List all lines of the data that include the string "zerop".

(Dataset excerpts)
==========

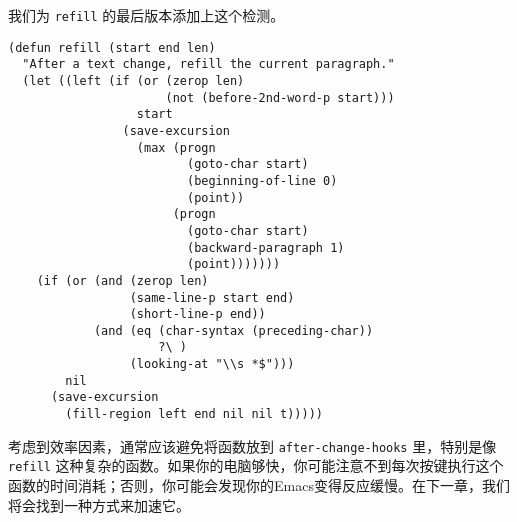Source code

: 我们为 \texttt{refill} 的最后版本添加上这个检测。

\begin{verbatim}
(defun refill (start end len)
  "After a text change, refill the current paragraph."
  (let ((left (if (or (zerop len)
                      (not (before-2nd-word-p start)))
                  start
                (save-excursion
                  (max (progn
                         (goto-char start)
                         (beginning-of-line 0)
                         (point))
                       (progn
                         (goto-char start)
                         (backward-paragraph 1)
                         (point)))))))
    (if (or (and (zerop len)
                 (same-line-p start end)
                 (short-line-p end))
            (and (eq (char-syntax (preceding-char))
                     ?\ )
                 (looking-at "\\s *$")))
        nil
      (save-excursion
        (fill-region left end nil nil t)))))
\end{verbatim}

考虑到效率因素，通常应该避免将函数放到 \texttt{after-change-hooks} 里，特别是像 \texttt{refill} 这种复杂的函数。如果你的电脑够快，你可能注意不到每次按键执行这个函数的时间消耗；否则，你可能会发现你的Emacs变得反应缓慢。在下一章，我们将会找到一种方式来加速它。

==========

● Answer for this exercise:
  (let ((left (if (or (zerop len)
    (if (or (and (zerop len)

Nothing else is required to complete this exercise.